▶ WORK REQUIRED: In the copy, include no pictures. Reproduce the rest of the entries exactly.

SOURCE MATERIAL Block Start

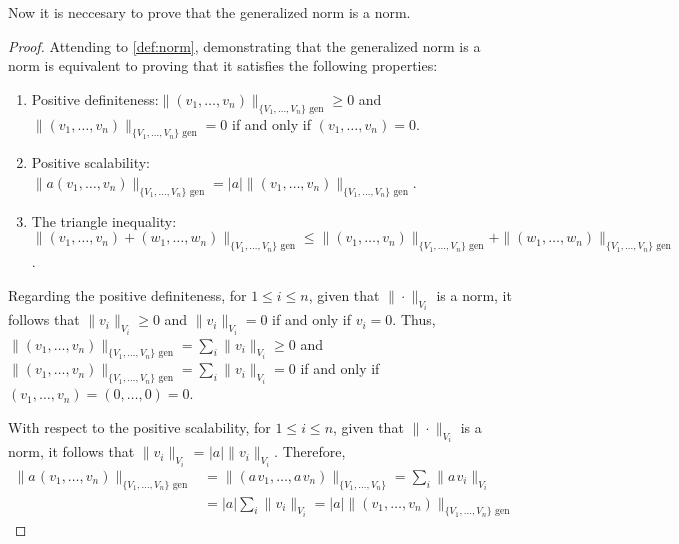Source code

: Now it is neccesary to prove that the generalized norm is a norm.
\begin{proof}
Attending to \autoref{def:norm}, demonstrating that the generalized norm is a norm is equivalent to proving that it satisfies the following properties:
\begin{enumerate}
  \item Positive definiteness:$\|(v_1, \ldots, v_n)\|_{\{V_1,\ldots,V_n\} \text{ gen}} \geq 0$ and $\|(v_1, \ldots, v_n)\|_{\{V_1,\ldots,V_n\} \text{ gen}} = 0$ if and only if $(v_1, \ldots, v_n) = 0$.
  \item Positive scalability: $\|a(v_1, \ldots, v_n)\|_{\{V_1,\ldots,V_n\} \text{ gen}} = |a| \|(v_1, \ldots, v_n)\|_{\{V_1,\ldots,V_n\} \text{ gen}}$.
  \item The triangle inequality: $\|(v_1, \ldots, v_n) + (w_1, \ldots, w_n)\|_{\{V_1,\ldots,V_n\} \text{ gen}} \leq \|(v_1, \ldots, v_n)\|_{\{V_1,\ldots,V_n\} \text{ gen}} + \|(w_1, \ldots, w_n)\|_{\{V_1,\ldots,V_n\} \text{ gen}}$.
\end{enumerate}

Regarding the positive definiteness, for $ 1 \leq i \leq n$,  given that  $\|\cdot\|_{V_i}$ is a norm, it follows that $\|v_i\|_{V_i} \geq 0$ and $\|v_i\|_{V_i} = 0$ if and only if $v_i = 0$. Thus, $\|(v_1, \ldots, v_n)\|_{\{V_1,\ldots,V_n\} \text{ gen}} = \sum_i \|v_i\|_{V_i}  \geq 0$ and $\|(v_1, \ldots, v_n)\|_{\{V_1,\ldots,V_n\} \text{ gen}} =  \sum_i \|v_i\|_{V_i} = 0$ if and only if $(v_1, \ldots, v_n) = (0, \ldots,0) = 0$.

With respect to the positive scalability, for $ 1 \leq i \leq n$,  given that  $\|\cdot\|_{V_i}$ is a norm, it follows that $\| v_i\|_{V_i}$ = $|a| \|v_i\|_{V_i}$. Therefore, 
\begin{align*}
  \|a\hspace{1pt} (v_1, \ldots, v_n)\|_{\{V_1,\ldots,V_n\} \text{ gen}} &  = \|(a \hspace{1pt} v_1, \ldots, a \hspace{1pt} v_n)\|_{\{V_1,\ldots,V_n\}} = \sum_i \|a \hspace{1pt} v_i\|_{V_i} \\
  & = |a| \sum_i \|v_i\|_{V_i} = |a| \|(v_1, \ldots, v_n)\|_{\{V_1,\ldots,V_n\} \text{ gen}}
\end{align*}


\end{proof}
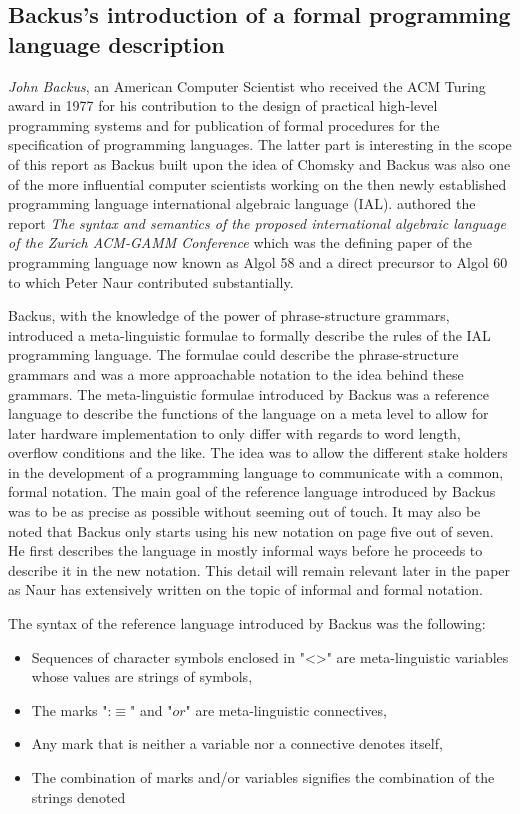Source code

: \documentclass{article}
\begin{document}
\subsection{Backus's introduction of a formal programming language description}
\textit{John Backus}, an American Computer Scientist who received the ACM Turing award in 1977 for his contribution to the design of practical high-level programming systems and for publication of formal procedures for the specification of programming languages. The latter part is interesting in the scope of this report as Backus built upon the idea of Chomsky and Backus was also one of the more influential computer scientists working on the then newly established programming language international algebraic language (IAL). \citet{Backus1959TheSA} authored the report \textit{The syntax and semantics of the proposed international algebraic language of the Zurich ACM-GAMM Conference} which was the defining paper of the programming language now known as Algol 58 and a direct precursor to Algol 60 to which Peter Naur contributed substantially.

Backus, with the knowledge of the power of phrase-structure grammars, introduced a meta-linguistic formulae to formally describe the rules of the IAL programming language. The formulae could describe the phrase-structure grammars and was a more approachable notation to the idea behind these grammars. The meta-linguistic formulae introduced by Backus was a reference language to describe the functions of the language on a meta level to allow for later hardware implementation to only differ with regards to word length, overflow conditions and the like. The idea was to allow the different stake holders in the development of a programming language to communicate with a common, formal notation. The main goal of the reference language introduced by Backus was to be as precise as possible without seeming out of touch. It may also be noted that Backus only starts using his new notation on page five out of seven. He first describes the language in mostly informal ways before he proceeds to describe it in the new notation. This detail will remain relevant later in the paper as Naur has extensively written on the topic of informal and formal notation.

The syntax of the reference language introduced by Backus was the following:
\begin{itemize}
	\item Sequences of character symbols enclosed in "<>" are meta-linguistic variables whose values are strings of symbols,
	\item The marks ":$\equiv$" and "$or$" are meta-linguistic connectives,
	\item Any mark that is neither a variable nor a connective denotes itself,
	\item The combination of marks and/or variables signifies the combination of the strings denoted
\end{itemize} 
\end{document}
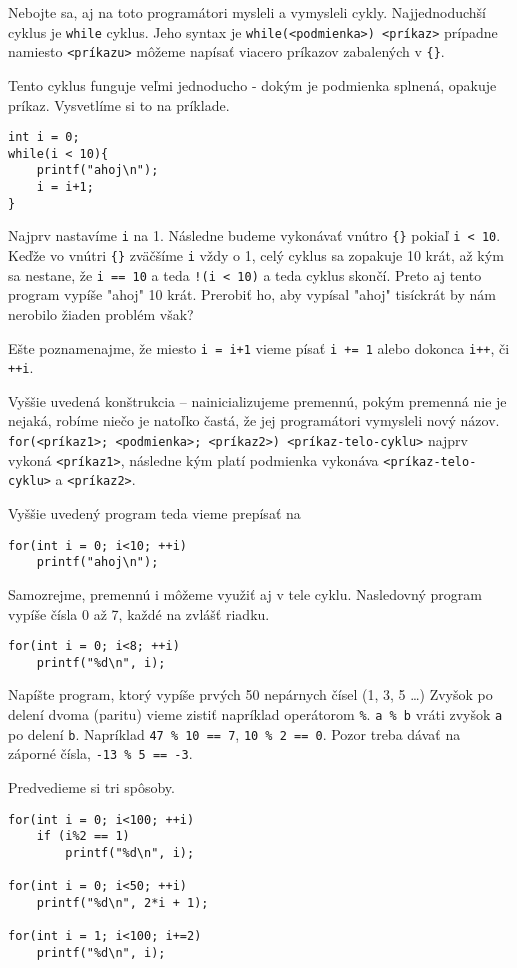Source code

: Nebojte sa, aj na toto programátori mysleli a vymysleli cykly.  Najjednoduchší
cyklus je \verb!while! cyklus. Jeho syntax je 
\verb!while(<podmienka>) <príkaz>! prípadne namiesto \verb!<príkazu>! 
môžeme napísať viacero príkazov zabalených v \verb!{}!.

Tento cyklus funguje veľmi jednoducho - dokým je podmienka splnená, opakuje
príkaz. Vysvetlíme si to na príklade.
\begin{lstlisting}
int i = 0;
while(i < 10){
    printf("ahoj\n");
    i = i+1;
}
\end{lstlisting}
Najprv nastavíme \verb!i! na 1. Následne budeme vykonávať vnútro \verb!{}! pokiaľ 
\verb!i < 10!. Keďže vo vnútri \verb!{}! zväčšíme \verb!i! vždy o 1, celý cyklus sa zopakuje
10 krát, až kým sa nestane, že \verb!i == 10! a teda \verb'!(i < 10)' a teda cyklus
skončí.  Preto aj tento program vypíše "ahoj" 10 krát. Prerobiť ho, aby vypísal
"ahoj" tisíckrát by nám nerobilo žiaden problém však?

Ešte poznamenajme, že miesto \verb!i = i+1! vieme písať \verb!i += 1! alebo
dokonca \verb!i++!, či \verb!++i!.

\medskip

Vyššie uvedená konštrukcia -- nainicializujeme premennú, pokým premenná nie je
nejaká, robíme niečo je natoľko častá, že jej programátori vymysleli nový
názov. \verb!for(<príkaz1>; <podmienka>; <príkaz2>) <príkaz-telo-cyklu>! najprv
vykoná \verb!<príkaz1>!, následne kým platí podmienka vykonáva
\verb!<príkaz-telo-cyklu>! a \verb!<príkaz2>!.

Vyššie uvedený program teda vieme prepísať na
\begin{lstlisting}
for(int i = 0; i<10; ++i)
    printf("ahoj\n");
\end{lstlisting}

Samozrejme, premennú i môžeme využiť aj v tele cyklu. Nasledovný program vypíše
čísla 0 až 7, každé na zvlášť riadku.
\begin{lstlisting}
for(int i = 0; i<8; ++i)
    printf("%d\n", i);
\end{lstlisting}

\cvicenie Napíšte program, ktorý vypíše prvých 50 nepárnych čísel (1, 3,
5 \dots) Zvyšok po delení dvoma (paritu) vieme zistiť napríklad operátorom \verb!%!.
\verb!a % b! vráti zvyšok \verb!a! po delení \verb!b!. Napríklad \verb!47 % 10 == 7!, \verb!10 % 2 == 0!.
Pozor treba dávať na záporné čísla, \verb!-13 % 5 == -3!.

\riesenie Predvedieme si tri spôsoby. 
\begin{lstlisting}
for(int i = 0; i<100; ++i)
    if (i%2 == 1)
        printf("%d\n", i);

for(int i = 0; i<50; ++i)
    printf("%d\n", 2*i + 1);

for(int i = 1; i<100; i+=2)
    printf("%d\n", i);
\end{lstlisting}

SOURCE MATERIAL Block End

▶ EXERCISE SOLUTION:
Source code

: Now it is neccesary to prove that the generalized norm is a norm.
\begin{proof}
Attending to \autoref{def:norm}, demonstrating that the generalized norm is a norm is equivalent to proving that it satisfies the following properties:
\begin{enumerate}
  \item Positive definiteness:$\|(v_1, \ldots, v_n)\|_{\{V_1,\ldots,V_n\} \text{ gen}} \geq 0$ and $\|(v_1, \ldots, v_n)\|_{\{V_1,\ldots,V_n\} \text{ gen}} = 0$ if and only if $(v_1, \ldots, v_n) = 0$.
  \item Positive scalability: $\|a(v_1, \ldots, v_n)\|_{\{V_1,\ldots,V_n\} \text{ gen}} = |a| \|(v_1, \ldots, v_n)\|_{\{V_1,\ldots,V_n\} \text{ gen}}$.
  \item The triangle inequality: $\|(v_1, \ldots, v_n) + (w_1, \ldots, w_n)\|_{\{V_1,\ldots,V_n\} \text{ gen}} \leq \|(v_1, \ldots, v_n)\|_{\{V_1,\ldots,V_n\} \text{ gen}} + \|(w_1, \ldots, w_n)\|_{\{V_1,\ldots,V_n\} \text{ gen}}$.
\end{enumerate}

Regarding the positive definiteness, for $ 1 \leq i \leq n$,  given that  $\|\cdot\|_{V_i}$ is a norm, it follows that $\|v_i\|_{V_i} \geq 0$ and $\|v_i\|_{V_i} = 0$ if and only if $v_i = 0$. Thus, $\|(v_1, \ldots, v_n)\|_{\{V_1,\ldots,V_n\} \text{ gen}} = \sum_i \|v_i\|_{V_i}  \geq 0$ and $\|(v_1, \ldots, v_n)\|_{\{V_1,\ldots,V_n\} \text{ gen}} =  \sum_i \|v_i\|_{V_i} = 0$ if and only if $(v_1, \ldots, v_n) = (0, \ldots,0) = 0$.

With respect to the positive scalability, for $ 1 \leq i \leq n$,  given that  $\|\cdot\|_{V_i}$ is a norm, it follows that $\| v_i\|_{V_i}$ = $|a| \|v_i\|_{V_i}$. Therefore, 
\begin{align*}
  \|a\hspace{1pt} (v_1, \ldots, v_n)\|_{\{V_1,\ldots,V_n\} \text{ gen}} &  = \|(a \hspace{1pt} v_1, \ldots, a \hspace{1pt} v_n)\|_{\{V_1,\ldots,V_n\}} = \sum_i \|a \hspace{1pt} v_i\|_{V_i} \\
  & = |a| \sum_i \|v_i\|_{V_i} = |a| \|(v_1, \ldots, v_n)\|_{\{V_1,\ldots,V_n\} \text{ gen}}
\end{align*}


\end{proof}
Source code

: \documentclass{article}
\begin{document}
\subsection{Backus's introduction of a formal programming language description}
\textit{John Backus}, an American Computer Scientist who received the ACM Turing award in 1977 for his contribution to the design of practical high-level programming systems and for publication of formal procedures for the specification of programming languages. The latter part is interesting in the scope of this report as Backus built upon the idea of Chomsky and Backus was also one of the more influential computer scientists working on the then newly established programming language international algebraic language (IAL). \citet{Backus1959TheSA} authored the report \textit{The syntax and semantics of the proposed international algebraic language of the Zurich ACM-GAMM Conference} which was the defining paper of the programming language now known as Algol 58 and a direct precursor to Algol 60 to which Peter Naur contributed substantially.

Backus, with the knowledge of the power of phrase-structure grammars, introduced a meta-linguistic formulae to formally describe the rules of the IAL programming language. The formulae could describe the phrase-structure grammars and was a more approachable notation to the idea behind these grammars. The meta-linguistic formulae introduced by Backus was a reference language to describe the functions of the language on a meta level to allow for later hardware implementation to only differ with regards to word length, overflow conditions and the like. The idea was to allow the different stake holders in the development of a programming language to communicate with a common, formal notation. The main goal of the reference language introduced by Backus was to be as precise as possible without seeming out of touch. It may also be noted that Backus only starts using his new notation on page five out of seven. He first describes the language in mostly informal ways before he proceeds to describe it in the new notation. This detail will remain relevant later in the paper as Naur has extensively written on the topic of informal and formal notation.

The syntax of the reference language introduced by Backus was the following:
\begin{itemize}
	\item Sequences of character symbols enclosed in "<>" are meta-linguistic variables whose values are strings of symbols,
	\item The marks ":$\equiv$" and "$or$" are meta-linguistic connectives,
	\item Any mark that is neither a variable nor a connective denotes itself,
	\item The combination of marks and/or variables signifies the combination of the strings denoted
\end{itemize} 
\end{document}
Source code

: Nebojte sa, aj na toto programátori mysleli a vymysleli cykly.  Najjednoduchší
cyklus je \verb!while! cyklus. Jeho syntax je 
\verb!while(<podmienka>) <príkaz>! prípadne namiesto \verb!<príkazu>! 
môžeme napísať viacero príkazov zabalených v \verb!{}!.

Tento cyklus funguje veľmi jednoducho - dokým je podmienka splnená, opakuje
príkaz. Vysvetlíme si to na príklade.
\begin{lstlisting}
int i = 0;
while(i < 10){
    printf("ahoj\n");
    i = i+1;
}
\end{lstlisting}
Najprv nastavíme \verb!i! na 1. Následne budeme vykonávať vnútro \verb!{}! pokiaľ 
\verb!i < 10!. Keďže vo vnútri \verb!{}! zväčšíme \verb!i! vždy o 1, celý cyklus sa zopakuje
10 krát, až kým sa nestane, že \verb!i == 10! a teda \verb'!(i < 10)' a teda cyklus
skončí.  Preto aj tento program vypíše "ahoj" 10 krát. Prerobiť ho, aby vypísal
"ahoj" tisíckrát by nám nerobilo žiaden problém však?

Ešte poznamenajme, že miesto \verb!i = i+1! vieme písať \verb!i += 1! alebo
dokonca \verb!i++!, či \verb!++i!.

\medskip

Vyššie uvedená konštrukcia -- nainicializujeme premennú, pokým premenná nie je
nejaká, robíme niečo je natoľko častá, že jej programátori vymysleli nový
názov. \verb!for(<príkaz1>; <podmienka>; <príkaz2>) <príkaz-telo-cyklu>! najprv
vykoná \verb!<príkaz1>!, následne kým platí podmienka vykonáva
\verb!<príkaz-telo-cyklu>! a \verb!<príkaz2>!.

Vyššie uvedený program teda vieme prepísať na
\begin{lstlisting}
for(int i = 0; i<10; ++i)
    printf("ahoj\n");
\end{lstlisting}

Samozrejme, premennú i môžeme využiť aj v tele cyklu. Nasledovný program vypíše
čísla 0 až 7, každé na zvlášť riadku.
\begin{lstlisting}
for(int i = 0; i<8; ++i)
    printf("%d\n", i);
\end{lstlisting}

\cvicenie Napíšte program, ktorý vypíše prvých 50 nepárnych čísel (1, 3,
5 \dots) Zvyšok po delení dvoma (paritu) vieme zistiť napríklad operátorom \verb!%!.
\verb!a % b! vráti zvyšok \verb!a! po delení \verb!b!. Napríklad \verb!47 % 10 == 7!, \verb!10 % 2 == 0!.
Pozor treba dávať na záporné čísla, \verb!-13 % 5 == -3!.

\riesenie Predvedieme si tri spôsoby. 
\begin{lstlisting}
for(int i = 0; i<100; ++i)
    if (i%2 == 1)
        printf("%d\n", i);

for(int i = 0; i<50; ++i)
    printf("%d\n", 2*i + 1);

for(int i = 1; i<100; i+=2)
    printf("%d\n", i);
\end{lstlisting}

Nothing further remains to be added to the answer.